### Exercise goal
Look through the records and copy each line that has "confirmation" in it.

****************

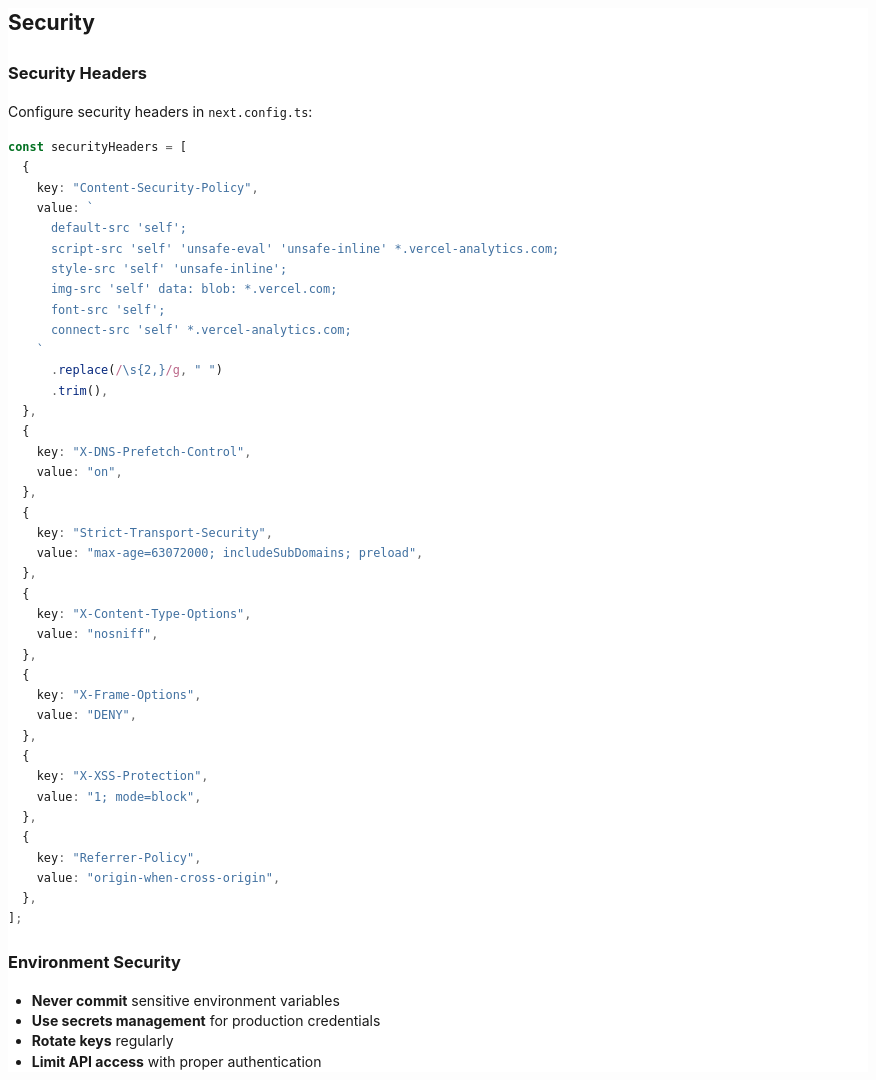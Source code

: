## Security

### Security Headers

Configure security headers in `next.config.ts`:

```typescript
const securityHeaders = [
  {
    key: "Content-Security-Policy",
    value: `
      default-src 'self';
      script-src 'self' 'unsafe-eval' 'unsafe-inline' *.vercel-analytics.com;
      style-src 'self' 'unsafe-inline';
      img-src 'self' data: blob: *.vercel.com;
      font-src 'self';
      connect-src 'self' *.vercel-analytics.com;
    `
      .replace(/\s{2,}/g, " ")
      .trim(),
  },
  {
    key: "X-DNS-Prefetch-Control",
    value: "on",
  },
  {
    key: "Strict-Transport-Security",
    value: "max-age=63072000; includeSubDomains; preload",
  },
  {
    key: "X-Content-Type-Options",
    value: "nosniff",
  },
  {
    key: "X-Frame-Options",
    value: "DENY",
  },
  {
    key: "X-XSS-Protection",
    value: "1; mode=block",
  },
  {
    key: "Referrer-Policy",
    value: "origin-when-cross-origin",
  },
];
```

### Environment Security

- **Never commit** sensitive environment variables
- **Use secrets management** for production credentials
- **Rotate keys** regularly
- **Limit API access** with proper authentication
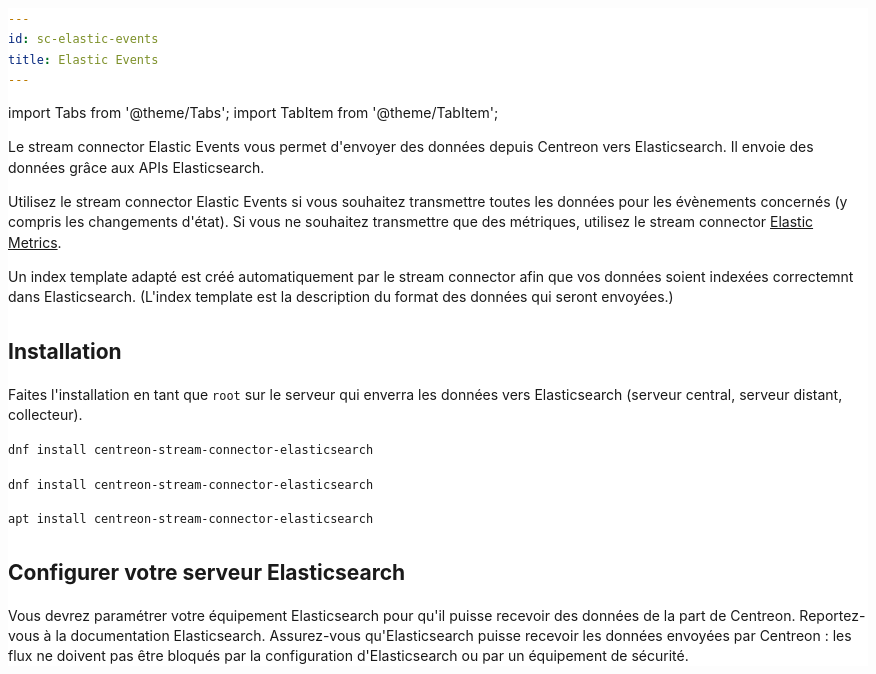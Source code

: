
 ```yaml
---
id: sc-elastic-events
title: Elastic Events
---
```

import Tabs from '@theme/Tabs';
import TabItem from '@theme/TabItem';

Le stream connector Elastic Events vous permet d'envoyer des données depuis Centreon vers Elasticsearch. Il envoie des données grâce aux APIs Elasticsearch.

Utilisez le stream connector Elastic Events si vous souhaitez transmettre toutes les données pour les évènements concernés (y compris les changements d'état). Si vous ne souhaitez transmettre que des métriques, utilisez le stream connector [Elastic Metrics](./sc-elasticsearch-metrics.md).

Un index template adapté est créé automatiquement par le stream connector afin que vos données soient indexées correctemnt dans Elasticsearch. (L'index template est la description du format des données qui seront envoyées.)

## Installation

Faites l'installation en tant que `root` sur le serveur qui enverra les données vers Elasticsearch (serveur central, serveur distant, collecteur).

<Tabs groupId="sync">
<TabItem value="Alma / RHEL / Oracle Linux 8" label="Alma / RHEL / Oracle Linux 8">

```shell
dnf install centreon-stream-connector-elasticsearch
```

</TabItem>

<TabItem value="Alma / RHEL / Oracle Linux 9" label="Alma / RHEL / Oracle Linux 9">

```shell
dnf install centreon-stream-connector-elasticsearch
```

</TabItem>

<TabItem value="Debian 11" label="Debian_11">

```shell
apt install centreon-stream-connector-elasticsearch
```

</TabItem>
</Tabs>

## Configurer votre serveur Elasticsearch

Vous devrez paramétrer votre équipement Elasticsearch pour qu'il puisse recevoir des données de la part de Centreon. Reportez-vous à la documentation Elasticsearch. Assurez-vous qu'Elasticsearch puisse recevoir les données envoyées par Centreon : les flux ne doivent pas être bloqués par la configuration d'Elasticsearch ou par un équipement de sécurité.
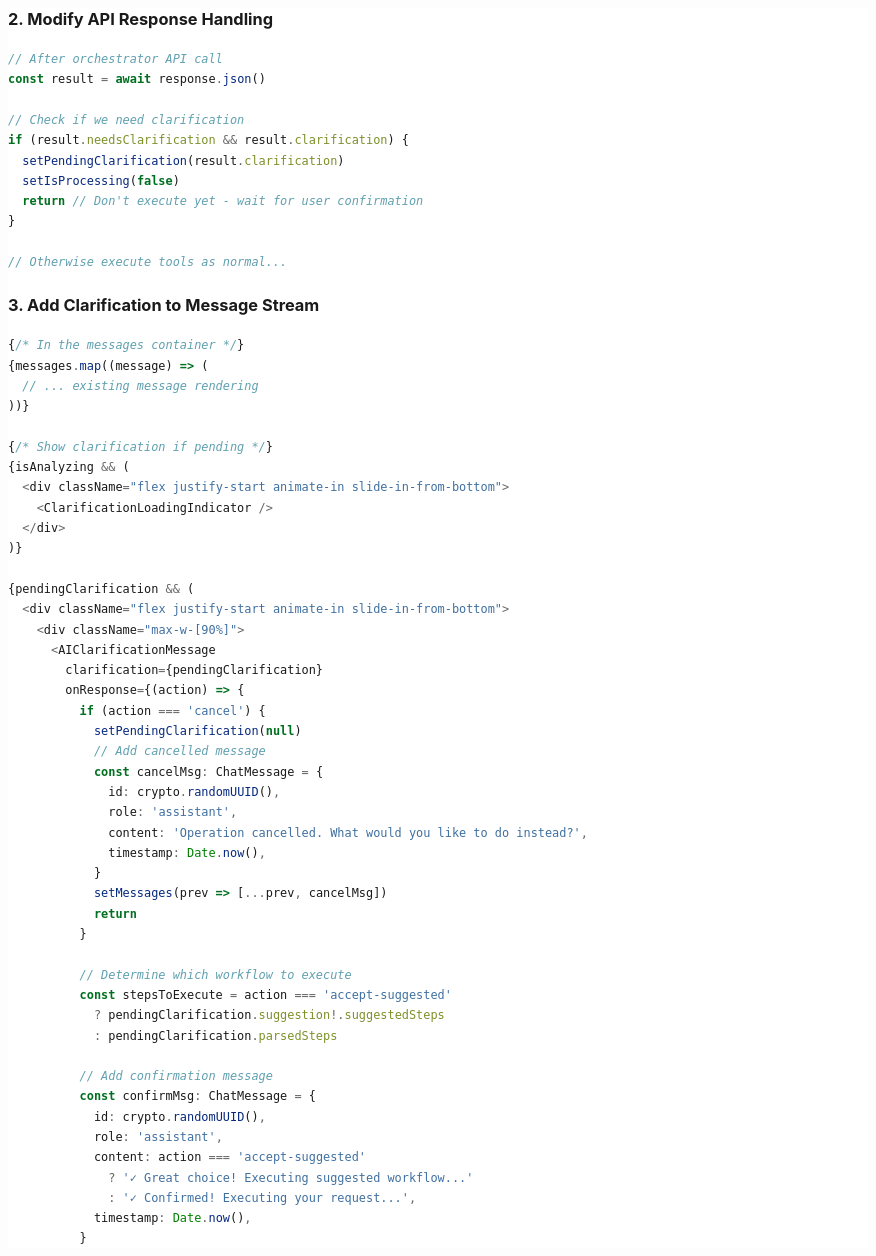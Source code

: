 ### 2. Modify API Response Handling

```typescript
// After orchestrator API call
const result = await response.json()

// Check if we need clarification
if (result.needsClarification && result.clarification) {
  setPendingClarification(result.clarification)
  setIsProcessing(false)
  return // Don't execute yet - wait for user confirmation
}

// Otherwise execute tools as normal...
```

### 3. Add Clarification to Message Stream

```typescript
{/* In the messages container */}
{messages.map((message) => (
  // ... existing message rendering
))}

{/* Show clarification if pending */}
{isAnalyzing && (
  <div className="flex justify-start animate-in slide-in-from-bottom">
    <ClarificationLoadingIndicator />
  </div>
)}

{pendingClarification && (
  <div className="flex justify-start animate-in slide-in-from-bottom">
    <div className="max-w-[90%]">
      <AIClarificationMessage
        clarification={pendingClarification}
        onResponse={(action) => {
          if (action === 'cancel') {
            setPendingClarification(null)
            // Add cancelled message
            const cancelMsg: ChatMessage = {
              id: crypto.randomUUID(),
              role: 'assistant',
              content: 'Operation cancelled. What would you like to do instead?',
              timestamp: Date.now(),
            }
            setMessages(prev => [...prev, cancelMsg])
            return
          }

          // Determine which workflow to execute
          const stepsToExecute = action === 'accept-suggested'
            ? pendingClarification.suggestion!.suggestedSteps
            : pendingClarification.parsedSteps

          // Add confirmation message
          const confirmMsg: ChatMessage = {
            id: crypto.randomUUID(),
            role: 'assistant',
            content: action === 'accept-suggested'
              ? '✓ Great choice! Executing suggested workflow...'
              : '✓ Confirmed! Executing your request...',
            timestamp: Date.now(),
          }
```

****************

### Problem solution
  return // Don't execute yet - wait for user confirmation
          // Add confirmation message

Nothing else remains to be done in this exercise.